- ASSIGNMENT
Reproduce the listing word for word. Skip any image.

+++ MATERIAL FOR THE TASK

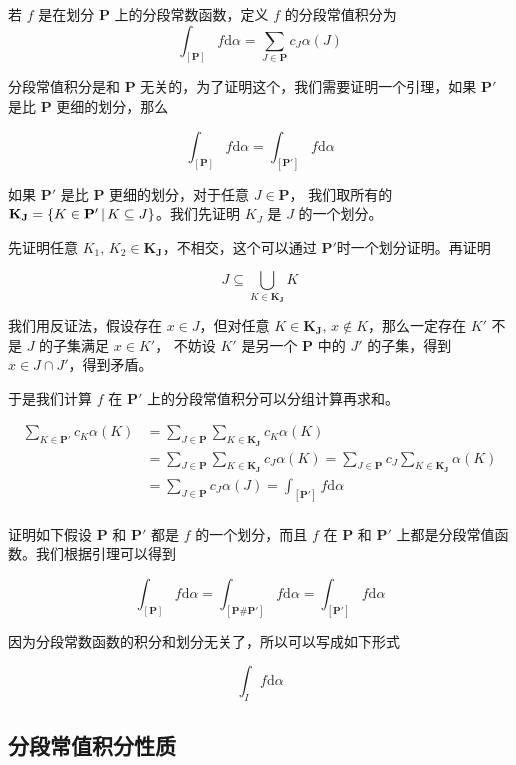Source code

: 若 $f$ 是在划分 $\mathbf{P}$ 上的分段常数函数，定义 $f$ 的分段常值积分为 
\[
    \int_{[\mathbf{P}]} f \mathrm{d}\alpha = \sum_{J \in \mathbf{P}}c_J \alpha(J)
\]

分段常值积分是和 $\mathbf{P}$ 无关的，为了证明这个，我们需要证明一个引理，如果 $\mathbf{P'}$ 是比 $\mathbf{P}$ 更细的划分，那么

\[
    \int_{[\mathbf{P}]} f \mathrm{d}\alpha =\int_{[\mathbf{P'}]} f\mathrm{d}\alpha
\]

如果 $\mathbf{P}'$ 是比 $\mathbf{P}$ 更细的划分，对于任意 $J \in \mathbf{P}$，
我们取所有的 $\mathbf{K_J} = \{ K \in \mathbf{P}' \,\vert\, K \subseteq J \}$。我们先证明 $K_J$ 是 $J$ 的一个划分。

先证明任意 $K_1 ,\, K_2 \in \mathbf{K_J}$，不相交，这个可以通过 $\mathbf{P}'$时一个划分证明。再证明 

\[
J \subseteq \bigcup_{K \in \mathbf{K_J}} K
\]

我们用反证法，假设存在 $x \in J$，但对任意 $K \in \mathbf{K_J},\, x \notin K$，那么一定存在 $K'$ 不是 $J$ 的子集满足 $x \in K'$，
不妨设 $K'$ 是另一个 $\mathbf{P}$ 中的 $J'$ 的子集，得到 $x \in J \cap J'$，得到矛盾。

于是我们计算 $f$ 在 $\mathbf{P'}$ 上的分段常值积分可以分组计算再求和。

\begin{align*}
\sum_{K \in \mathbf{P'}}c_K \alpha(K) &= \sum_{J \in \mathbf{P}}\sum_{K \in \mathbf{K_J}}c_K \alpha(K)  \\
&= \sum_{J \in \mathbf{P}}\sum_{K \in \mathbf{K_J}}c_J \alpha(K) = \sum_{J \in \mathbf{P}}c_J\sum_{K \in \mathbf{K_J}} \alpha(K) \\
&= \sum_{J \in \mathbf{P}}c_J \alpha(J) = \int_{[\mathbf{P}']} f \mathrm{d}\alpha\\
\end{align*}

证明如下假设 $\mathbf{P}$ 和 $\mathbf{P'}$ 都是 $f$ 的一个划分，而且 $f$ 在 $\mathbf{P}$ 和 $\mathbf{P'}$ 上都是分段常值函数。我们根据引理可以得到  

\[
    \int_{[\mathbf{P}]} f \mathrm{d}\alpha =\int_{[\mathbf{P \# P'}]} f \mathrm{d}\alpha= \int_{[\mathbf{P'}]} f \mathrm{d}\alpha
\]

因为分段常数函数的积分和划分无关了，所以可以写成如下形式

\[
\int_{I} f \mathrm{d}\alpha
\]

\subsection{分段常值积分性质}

++++++

- RESULT OF THIS EXERCISE
Source code

: 若 $f$ 是在划分 $\mathbf{P}$ 上的分段常数函数，定义 $f$ 的分段常值积分为 
\[
    \int_{[\mathbf{P}]} f \mathrm{d}\alpha = \sum_{J \in \mathbf{P}}c_J \alpha(J)
\]

分段常值积分是和 $\mathbf{P}$ 无关的，为了证明这个，我们需要证明一个引理，如果 $\mathbf{P'}$ 是比 $\mathbf{P}$ 更细的划分，那么

\[
    \int_{[\mathbf{P}]} f \mathrm{d}\alpha =\int_{[\mathbf{P'}]} f\mathrm{d}\alpha
\]

如果 $\mathbf{P}'$ 是比 $\mathbf{P}$ 更细的划分，对于任意 $J \in \mathbf{P}$，
我们取所有的 $\mathbf{K_J} = \{ K \in \mathbf{P}' \,\vert\, K \subseteq J \}$。我们先证明 $K_J$ 是 $J$ 的一个划分。

先证明任意 $K_1 ,\, K_2 \in \mathbf{K_J}$，不相交，这个可以通过 $\mathbf{P}'$时一个划分证明。再证明 

\[
J \subseteq \bigcup_{K \in \mathbf{K_J}} K
\]

我们用反证法，假设存在 $x \in J$，但对任意 $K \in \mathbf{K_J},\, x \notin K$，那么一定存在 $K'$ 不是 $J$ 的子集满足 $x \in K'$，
不妨设 $K'$ 是另一个 $\mathbf{P}$ 中的 $J'$ 的子集，得到 $x \in J \cap J'$，得到矛盾。

于是我们计算 $f$ 在 $\mathbf{P'}$ 上的分段常值积分可以分组计算再求和。

\begin{align*}
\sum_{K \in \mathbf{P'}}c_K \alpha(K) &= \sum_{J \in \mathbf{P}}\sum_{K \in \mathbf{K_J}}c_K \alpha(K)  \\
&= \sum_{J \in \mathbf{P}}\sum_{K \in \mathbf{K_J}}c_J \alpha(K) = \sum_{J \in \mathbf{P}}c_J\sum_{K \in \mathbf{K_J}} \alpha(K) \\
&= \sum_{J \in \mathbf{P}}c_J \alpha(J) = \int_{[\mathbf{P}']} f \mathrm{d}\alpha\\
\end{align*}

证明如下假设 $\mathbf{P}$ 和 $\mathbf{P'}$ 都是 $f$ 的一个划分，而且 $f$ 在 $\mathbf{P}$ 和 $\mathbf{P'}$ 上都是分段常值函数。我们根据引理可以得到  

\[
    \int_{[\mathbf{P}]} f \mathrm{d}\alpha =\int_{[\mathbf{P \# P'}]} f \mathrm{d}\alpha= \int_{[\mathbf{P'}]} f \mathrm{d}\alpha
\]

因为分段常数函数的积分和划分无关了，所以可以写成如下形式

\[
\int_{I} f \mathrm{d}\alpha
\]

\subsection{分段常值积分性质}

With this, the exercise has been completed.